Action item: Write out exactly the lines from the start of the entries through the one that contains "GitHub Pages соберёт", including both.

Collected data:

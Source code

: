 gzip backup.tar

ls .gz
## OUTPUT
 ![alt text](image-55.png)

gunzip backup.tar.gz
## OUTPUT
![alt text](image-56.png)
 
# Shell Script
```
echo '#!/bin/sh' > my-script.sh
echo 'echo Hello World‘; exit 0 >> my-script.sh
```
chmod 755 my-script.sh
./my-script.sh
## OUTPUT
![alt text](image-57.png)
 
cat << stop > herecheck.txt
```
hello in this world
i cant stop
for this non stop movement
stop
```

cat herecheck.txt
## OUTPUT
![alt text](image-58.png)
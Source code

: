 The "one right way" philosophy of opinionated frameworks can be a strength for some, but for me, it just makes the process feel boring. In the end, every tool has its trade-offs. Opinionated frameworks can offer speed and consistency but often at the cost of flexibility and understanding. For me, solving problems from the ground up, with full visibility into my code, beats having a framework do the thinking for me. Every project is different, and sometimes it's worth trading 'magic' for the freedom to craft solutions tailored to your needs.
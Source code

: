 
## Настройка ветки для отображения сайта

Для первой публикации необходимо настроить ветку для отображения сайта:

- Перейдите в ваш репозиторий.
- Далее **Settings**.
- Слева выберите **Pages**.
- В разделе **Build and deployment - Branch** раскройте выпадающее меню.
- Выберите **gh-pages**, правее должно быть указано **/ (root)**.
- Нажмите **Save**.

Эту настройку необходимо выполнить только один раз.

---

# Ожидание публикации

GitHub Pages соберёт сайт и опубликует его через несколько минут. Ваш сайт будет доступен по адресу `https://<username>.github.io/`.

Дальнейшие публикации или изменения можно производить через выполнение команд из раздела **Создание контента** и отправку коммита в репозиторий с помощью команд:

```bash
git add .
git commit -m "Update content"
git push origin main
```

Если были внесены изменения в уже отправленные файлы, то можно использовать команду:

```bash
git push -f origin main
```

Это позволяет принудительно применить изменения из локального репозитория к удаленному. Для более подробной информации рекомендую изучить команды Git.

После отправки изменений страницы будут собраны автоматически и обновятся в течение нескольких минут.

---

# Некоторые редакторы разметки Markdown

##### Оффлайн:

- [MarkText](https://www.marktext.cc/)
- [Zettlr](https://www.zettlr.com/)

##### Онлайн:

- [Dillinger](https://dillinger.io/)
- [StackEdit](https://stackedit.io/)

Your solution:
Source code

: gzip backup.tar

ls .gz
## OUTPUT
 ![alt text](image-55.png)

gunzip backup.tar.gz
## OUTPUT
![alt text](image-56.png)
 
# Shell Script
```
echo '#!/bin/sh' > my-script.sh
echo 'echo Hello World‘; exit 0 >> my-script.sh
```
chmod 755 my-script.sh
./my-script.sh
## OUTPUT
![alt text](image-57.png)
 
cat << stop > herecheck.txt
```
hello in this world
i cant stop
for this non stop movement
stop
```

cat herecheck.txt
## OUTPUT
![alt text](image-58.png)
Source code

: The "one right way" philosophy of opinionated frameworks can be a strength for some, but for me, it just makes the process feel boring. In the end, every tool has its trade-offs. Opinionated frameworks can offer speed and consistency but often at the cost of flexibility and understanding. For me, solving problems from the ground up, with full visibility into my code, beats having a framework do the thinking for me. Every project is different, and sometimes it's worth trading 'magic' for the freedom to craft solutions tailored to your needs.
Source code

: 
## Настройка ветки для отображения сайта

Для первой публикации необходимо настроить ветку для отображения сайта:

- Перейдите в ваш репозиторий.
- Далее **Settings**.
- Слева выберите **Pages**.
- В разделе **Build and deployment - Branch** раскройте выпадающее меню.
- Выберите **gh-pages**, правее должно быть указано **/ (root)**.
- Нажмите **Save**.

Эту настройку необходимо выполнить только один раз.

---

# Ожидание публикации

GitHub Pages соберёт сайт и опубликует его через несколько минут. Ваш сайт будет доступен по адресу `https://<username>.github.io/`.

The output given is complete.